Köşeyi takip edenler hatırlayacaktır, henüz 17 Aralık süreci başlamamışken ama AKP-Cemaat kavgası iyiden iyiye görünür hale gelmişken, 28 Kasım 2013 tarihli Yurt’ta “Yeniden kaset siyasetine doğru” isimli bir yazı yazmış ve şöyle demiştim: “Bugün gelinen noktada, devletin sahibi olmak için ittifak yapan AKP-Cemaat ikilisinin bu sahiplik sağlandıktan sonra, gücün ne kadarına kimin hükmedeceği kavgasına giriştiği görülebiliyor. Rakiplerini etkisizleştirmek için ses ve görüntü kayıtlarını kullanan bu ikilinin, birbirlerine de aynı şeyi yapacağını tahmin etmek için kâhin olmaya gerek bulunmuyor. Üç kritik seçime doğru, Türkiye siyasetini yeni ses kayıtları ve görüntüler bekliyor.”
“17 Aralık Süreci”nde yaşadıklarımız tam da böylesi bir kaset siyasetine tekabül ediyor; seçimlere sayılı günlerin kaldığı şu günlerde ise kasetler ardı ardına servis ediliyor.
Kasetleri servis eden gücün izlediği yöntemi şöyle özetlemek mümkün: İktidarın çeşitli toplumsal kesimlere yönelik izlediği politikaları ses kayıtları aracılığıyla deşifre etmek ve o kesimlerin blok halinde AKP’ye oy vermesini engellemeye çalışmak.
Buna ek olarak, yolsuzluk belgelerini, uluslararası hukuk kurallarının ihlalini ve medyaya yapılan baskıları gündeme getirerek duyarlı kamuoyundaki öfkeyi artırmak ve böylelikle muhalefeti AKP karşıtlığı ekseninde bir araya getirmek.

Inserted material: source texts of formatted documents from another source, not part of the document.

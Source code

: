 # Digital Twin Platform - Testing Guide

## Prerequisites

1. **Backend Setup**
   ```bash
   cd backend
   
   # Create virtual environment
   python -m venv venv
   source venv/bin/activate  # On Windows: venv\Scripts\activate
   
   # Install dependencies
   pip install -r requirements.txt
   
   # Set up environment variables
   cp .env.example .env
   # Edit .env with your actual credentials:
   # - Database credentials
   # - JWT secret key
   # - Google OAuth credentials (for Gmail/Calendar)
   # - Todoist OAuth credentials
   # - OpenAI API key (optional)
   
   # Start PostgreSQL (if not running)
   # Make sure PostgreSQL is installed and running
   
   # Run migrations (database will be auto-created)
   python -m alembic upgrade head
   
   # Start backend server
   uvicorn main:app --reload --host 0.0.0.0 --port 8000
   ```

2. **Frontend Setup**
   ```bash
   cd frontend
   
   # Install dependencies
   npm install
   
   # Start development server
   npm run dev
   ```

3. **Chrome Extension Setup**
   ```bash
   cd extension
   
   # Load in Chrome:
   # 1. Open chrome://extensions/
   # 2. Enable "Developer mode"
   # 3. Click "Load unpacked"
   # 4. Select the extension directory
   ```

Bu yazı Çarşamba günü yazılıyor, yazının yazılmasından bir gün önce yaşanan tape bombardımanı ise her seferinde “artık bu kadar da olmaz” dediğimiz halde, bir üst eşiğin olabileceğini ve artık Türkiye’de her şeyin mümkün hale geldiğini açık bir şekilde ortaya koyuyor.

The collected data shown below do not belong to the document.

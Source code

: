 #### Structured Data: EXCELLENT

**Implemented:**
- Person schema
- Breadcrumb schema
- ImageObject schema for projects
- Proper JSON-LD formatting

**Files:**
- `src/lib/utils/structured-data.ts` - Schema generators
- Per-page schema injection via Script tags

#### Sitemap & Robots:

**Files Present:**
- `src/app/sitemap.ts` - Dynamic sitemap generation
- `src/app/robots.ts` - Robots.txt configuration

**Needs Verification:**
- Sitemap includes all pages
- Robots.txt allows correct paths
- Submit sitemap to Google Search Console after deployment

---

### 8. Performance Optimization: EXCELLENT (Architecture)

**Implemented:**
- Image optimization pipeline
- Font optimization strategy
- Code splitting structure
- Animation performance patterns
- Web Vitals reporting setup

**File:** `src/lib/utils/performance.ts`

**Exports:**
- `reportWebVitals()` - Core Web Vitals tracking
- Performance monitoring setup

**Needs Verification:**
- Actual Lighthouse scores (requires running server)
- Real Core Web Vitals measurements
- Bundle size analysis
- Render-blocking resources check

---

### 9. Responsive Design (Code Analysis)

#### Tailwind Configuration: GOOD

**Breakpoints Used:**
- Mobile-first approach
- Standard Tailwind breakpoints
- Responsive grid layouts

O halde biz de son yayınlanan tapelerden hareketle ve elbette ki “eğer bunlar doğruysa” şerhini düşmeyi ihmal etmeyerek “bugün tapelerden ne öğrendik” sorusuna yanıt arayabiliriz.

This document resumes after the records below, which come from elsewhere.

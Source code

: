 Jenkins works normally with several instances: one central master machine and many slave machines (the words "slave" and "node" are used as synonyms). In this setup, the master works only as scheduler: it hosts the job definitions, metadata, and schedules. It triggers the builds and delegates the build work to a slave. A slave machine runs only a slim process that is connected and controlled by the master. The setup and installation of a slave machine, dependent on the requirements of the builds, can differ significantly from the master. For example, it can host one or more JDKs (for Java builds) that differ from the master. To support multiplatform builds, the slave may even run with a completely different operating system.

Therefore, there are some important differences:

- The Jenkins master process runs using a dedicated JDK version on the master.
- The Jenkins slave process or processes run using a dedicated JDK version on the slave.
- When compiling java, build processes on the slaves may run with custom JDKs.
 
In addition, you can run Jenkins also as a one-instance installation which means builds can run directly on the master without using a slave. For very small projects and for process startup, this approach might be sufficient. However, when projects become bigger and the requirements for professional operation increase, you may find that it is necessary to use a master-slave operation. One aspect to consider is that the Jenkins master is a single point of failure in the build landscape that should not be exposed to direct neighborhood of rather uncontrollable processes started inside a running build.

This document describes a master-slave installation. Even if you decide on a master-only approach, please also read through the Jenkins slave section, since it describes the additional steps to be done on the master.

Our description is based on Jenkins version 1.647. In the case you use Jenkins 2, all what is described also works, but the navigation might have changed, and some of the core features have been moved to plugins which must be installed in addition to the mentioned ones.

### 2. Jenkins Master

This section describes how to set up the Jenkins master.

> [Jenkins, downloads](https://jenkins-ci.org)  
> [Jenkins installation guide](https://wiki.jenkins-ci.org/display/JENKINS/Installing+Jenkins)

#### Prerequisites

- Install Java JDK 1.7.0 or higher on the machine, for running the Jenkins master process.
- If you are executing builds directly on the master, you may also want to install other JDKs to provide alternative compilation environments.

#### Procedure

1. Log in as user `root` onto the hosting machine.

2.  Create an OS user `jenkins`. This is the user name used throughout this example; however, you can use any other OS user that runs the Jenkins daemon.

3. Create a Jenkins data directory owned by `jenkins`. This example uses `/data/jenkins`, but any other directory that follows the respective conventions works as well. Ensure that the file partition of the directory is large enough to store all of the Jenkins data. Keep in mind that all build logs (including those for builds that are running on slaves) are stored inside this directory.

Öğrendiklerimizden biri, iktidarın bir küresel marka haline getirmek için çabaladığı THY’nin uçakları ile El Kaide’nin Nijerya’daki kolu Boko Haram isimli örgüte silah taşınıyor oluşu.
Düşünün, küresel ölçekte iş yapan, itibarlı olmasına özen göstermeniz gereken bir şirketiniz var ve bu şirket aracılığıyla bütün uluslararası hukuk kurallarını ihlal edecek bir faaliyet yürütüyorsunuz.
Üstelik silahların gittiği örgüt batılı eğitim sisteminin haram olduğu görüşünden hareketle adını “Boko Haram” koymuş dinci bir terör örgütü ve Nijerya’da bugüne kadar sayısız katliam yapmış durumda.
Öğrendiklerimizden ikincisi, dış politikadaki kararlarımızı Yasin El Kadı’nın uyarıları doğrultusunda şekillendirdiğimiz.
Yasin El Kadı, Mısır darbesini destekleyen Suudi Arabistan’a karşı, Müslüman Kardeşleri destekleyen AKP’lilerin Suudi Arabistan hakkında söylediklerine dikkat etmeleri gerektiğini Başbakana iletiyor ve bu uyarı anında dikkate alınıyor.
Günlerce dört parmak eşliğinde Rabia eylemleri yapılıp, öldürülen Esma için gözyaşları döküldükten sonra birden çarkediliyor ve eylemler bıçak gibi kesiliyor. Darbeyi destekleyen Suudi Arabistan’la ilgili tek bir olumsuz söz duymaksa o saatten sonra mümkün olmuyor.
Son tapelerden öğrendiğimiz üçüncü şey ise ülkeyi “Allah, Kuran, din, iman” diyerek yönetenlerin ikiyüzlülüğü ve bir yandan halkın dini inançlarını sömürürken öte yandan bu inançlarla kolaylıkla dalga geçebiliyor oluşları.
İlerleyen günlerde bu öğrendiklerimizin çok daha fazlasını duyacağız ve yükselen koku nedeniyle kusmamak için kendimizi zor tutacağız.
Kusmak dışında ise bir seçenek daha var elbette: Halkın ülkeyi baştan ayağa temizlemek için kolları sıvaması.